El sueño marplatense de la bella Otero
- -Cuénteme, Benito. ¿Cómo son esos "cotillones"?
- -Ah, mi querida, no hay iguales en el mundo. Imagínese una joya en el desierto, eso es el Bristol. Afuera, pampa y cielo. Adentro, lujo y alegría. Los ventanales se abren al mar, las cortinas ondulan sobre búcaros de flores, y la vajilla alemana chispea bajo las arañas de cristal. Si usted estuviese allí, le ofrecerían manjares en bandejas de plata mientras lee el programa musical en tarjetas de opalina con ángeles pintados.
La mujer dio una pitada a la boquilla de su cigarrillo y alzó el mentón, soñadora. El panorama que se colaba por su ventana era gris, lluvioso, tristón, aunque era el que amaba, París, pero había conocido a algunos argentinos seductores que le despertaron el ansia de visitar aquella ciudad lejana recostada sobre un río que se confundía con el mar. Buenos Aires. Y le habían hablado de un balneario más lejano aún, donde el brillo europeo relucía en un territorio salvaje. La fama de los cotillones cruzaba el océano y atraía a los curiosos del mundo. Esos contrastes la excitaban.
- -Dígame más, Benito.
- -Pues no miento si le digo que hay vals todas las noches y se acaba cantando en la plazoleta bajo las farolas incandescentes. ¡Hasta que salga el sol! El murmullo acaba en jolgorio. Los argentinos somos divertidos, Carolina.
La Bella Otero sonrió mientras en su mente se figuraba aquel hotel espléndido, donde el bullicio subiría de tono hasta rozar el artesonado del techo. Habría manteles de hilo, cubiertos de plata, alfombras persas y muebles de caoba; el servicio estaría educado en Francia y durante el día ella se florearía por una rambla magnífica, asomada al océano. Sabía que debía competir con la elegancia de las mujeres de aquel puerto, y fue justo lo que escuchó decir a Benito:
- -Todos los extranjeros quieren ver a las argentinas descendiendo las escaleras con soltura, vestidas a la última de París, y codearse con los hombres que pasan de la estancia a los salones con sencillez y distinción.
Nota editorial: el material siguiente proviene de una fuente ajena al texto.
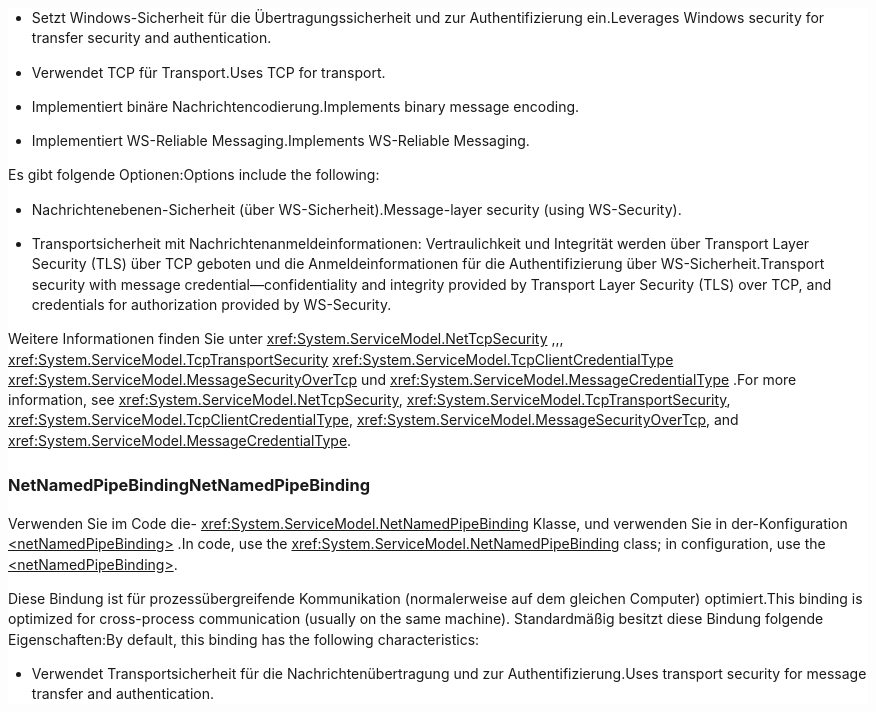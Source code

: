 - <span data-ttu-id="7af3b-166">Setzt Windows-Sicherheit für die Übertragungssicherheit und zur Authentifizierung ein.</span><span class="sxs-lookup"><span data-stu-id="7af3b-166">Leverages Windows security for transfer security and authentication.</span></span>

- <span data-ttu-id="7af3b-167">Verwendet TCP für Transport.</span><span class="sxs-lookup"><span data-stu-id="7af3b-167">Uses TCP for transport.</span></span>

- <span data-ttu-id="7af3b-168">Implementiert binäre Nachrichtencodierung.</span><span class="sxs-lookup"><span data-stu-id="7af3b-168">Implements binary message encoding.</span></span>

- <span data-ttu-id="7af3b-169">Implementiert WS-Reliable Messaging.</span><span class="sxs-lookup"><span data-stu-id="7af3b-169">Implements WS-Reliable Messaging.</span></span>

<span data-ttu-id="7af3b-170">Es gibt folgende Optionen:</span><span class="sxs-lookup"><span data-stu-id="7af3b-170">Options include the following:</span></span>

- <span data-ttu-id="7af3b-171">Nachrichtenebenen-Sicherheit (über WS-Sicherheit).</span><span class="sxs-lookup"><span data-stu-id="7af3b-171">Message-layer security (using WS-Security).</span></span>

- <span data-ttu-id="7af3b-172">Transportsicherheit mit Nachrichtenanmeldeinformationen: Vertraulichkeit und Integrität werden über Transport Layer Security (TLS) über TCP geboten und die Anmeldeinformationen für die Authentifizierung über WS-Sicherheit.</span><span class="sxs-lookup"><span data-stu-id="7af3b-172">Transport security with message credential—confidentiality and integrity provided by Transport Layer Security (TLS) over TCP, and credentials for authorization provided by WS-Security.</span></span>

<span data-ttu-id="7af3b-173">Weitere Informationen finden Sie unter <xref:System.ServiceModel.NetTcpSecurity> ,,, <xref:System.ServiceModel.TcpTransportSecurity> <xref:System.ServiceModel.TcpClientCredentialType> <xref:System.ServiceModel.MessageSecurityOverTcp> und <xref:System.ServiceModel.MessageCredentialType> .</span><span class="sxs-lookup"><span data-stu-id="7af3b-173">For more information, see <xref:System.ServiceModel.NetTcpSecurity>, <xref:System.ServiceModel.TcpTransportSecurity>, <xref:System.ServiceModel.TcpClientCredentialType>, <xref:System.ServiceModel.MessageSecurityOverTcp>, and <xref:System.ServiceModel.MessageCredentialType>.</span></span>

### <a name="netnamedpipebinding"></a><span data-ttu-id="7af3b-174">NetNamedPipeBinding</span><span class="sxs-lookup"><span data-stu-id="7af3b-174">NetNamedPipeBinding</span></span>

<span data-ttu-id="7af3b-175">Verwenden Sie im Code die- <xref:System.ServiceModel.NetNamedPipeBinding> Klasse, und verwenden Sie in der-Konfiguration [\<netNamedPipeBinding>](../../configure-apps/file-schema/wcf/netnamedpipebinding.md) .</span><span class="sxs-lookup"><span data-stu-id="7af3b-175">In code, use the <xref:System.ServiceModel.NetNamedPipeBinding> class; in configuration, use the [\<netNamedPipeBinding>](../../configure-apps/file-schema/wcf/netnamedpipebinding.md).</span></span>

<span data-ttu-id="7af3b-176">Diese Bindung ist für prozessübergreifende Kommunikation (normalerweise auf dem gleichen Computer) optimiert.</span><span class="sxs-lookup"><span data-stu-id="7af3b-176">This binding is optimized for cross-process communication (usually on the same machine).</span></span> <span data-ttu-id="7af3b-177">Standardmäßig besitzt diese Bindung folgende Eigenschaften:</span><span class="sxs-lookup"><span data-stu-id="7af3b-177">By default, this binding has the following characteristics:</span></span>

- <span data-ttu-id="7af3b-178">Verwendet Transportsicherheit für die Nachrichtenübertragung und zur Authentifizierung.</span><span class="sxs-lookup"><span data-stu-id="7af3b-178">Uses transport security for message transfer and authentication.</span></span>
La Bella Otero pensó en aquellos adinerados caballeros y arriesgó, a despecho de los vientos que sacudirían las aguas y arremolinarían las arenas:
- -Iré, Benito. ¡No moriré sin bailar en los cotillones del Bristol!
(Nota de la autora: el hotel Bristol inauguró desde 1888 una época de esplendor que satisfizo el deseo de la élite porteña de poseer un balneario como los de Brighton o Deauville. Visitantes extranjeros, artistas y diplomáticos, acudieron a estas playas para gozar de sus veladas. Los hombres públicos se codeaban con las familias tradicionales, bailando o hablando de negocios y política. Mar del Plata era la gema del Atlántico, el balneario más suntuoso de Sudamérica. Y la Bella Otero, la diosa del varieté, vino a Buenos Aires y actuó en el teatro Nacional en 1906, desatando el furor entre los porteños.)